▶ **TASK BRIEF**: Keep only those lines of the records that include the string "this".

Collection entries
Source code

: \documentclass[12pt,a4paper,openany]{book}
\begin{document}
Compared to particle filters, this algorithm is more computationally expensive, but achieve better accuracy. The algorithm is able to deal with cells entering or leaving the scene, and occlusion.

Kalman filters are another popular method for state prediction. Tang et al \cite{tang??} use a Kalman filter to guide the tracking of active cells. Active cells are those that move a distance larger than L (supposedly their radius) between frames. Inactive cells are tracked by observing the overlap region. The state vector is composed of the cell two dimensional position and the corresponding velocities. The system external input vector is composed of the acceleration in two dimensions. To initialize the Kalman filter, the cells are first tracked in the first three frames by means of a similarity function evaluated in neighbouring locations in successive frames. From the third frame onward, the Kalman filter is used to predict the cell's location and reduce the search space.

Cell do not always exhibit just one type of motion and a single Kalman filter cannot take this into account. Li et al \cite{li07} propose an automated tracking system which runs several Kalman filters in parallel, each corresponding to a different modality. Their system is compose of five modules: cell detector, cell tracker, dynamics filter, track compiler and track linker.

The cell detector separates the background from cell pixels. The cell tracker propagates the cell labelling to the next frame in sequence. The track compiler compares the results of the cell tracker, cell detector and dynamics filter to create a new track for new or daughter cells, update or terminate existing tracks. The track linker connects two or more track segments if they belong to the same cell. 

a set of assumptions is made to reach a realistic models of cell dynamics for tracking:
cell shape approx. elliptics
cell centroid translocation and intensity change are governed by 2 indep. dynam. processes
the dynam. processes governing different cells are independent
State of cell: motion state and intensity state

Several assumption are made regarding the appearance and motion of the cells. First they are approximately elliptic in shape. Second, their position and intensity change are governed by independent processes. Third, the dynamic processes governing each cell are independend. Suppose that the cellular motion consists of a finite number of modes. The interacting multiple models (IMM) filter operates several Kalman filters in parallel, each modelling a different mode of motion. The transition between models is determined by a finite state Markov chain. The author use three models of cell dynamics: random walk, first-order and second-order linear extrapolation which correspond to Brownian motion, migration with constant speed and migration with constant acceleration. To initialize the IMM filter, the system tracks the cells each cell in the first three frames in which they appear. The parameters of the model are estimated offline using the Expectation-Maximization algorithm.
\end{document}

▶ **EXERCISE RESULT**:
Compared to particle filters, this algorithm is more computationally expensive, but achieve better accuracy. The algorithm is able to deal with cells entering or leaving the scene, and occlusion.
Cell do not always exhibit just one type of motion and a single Kalman filter cannot take this into account. Li et al \cite{li07} propose an automated tracking system which runs several Kalman filters in parallel, each corresponding to a different modality. Their system is compose of five modules: cell detector, cell tracker, dynamics filter, track compiler and track linker.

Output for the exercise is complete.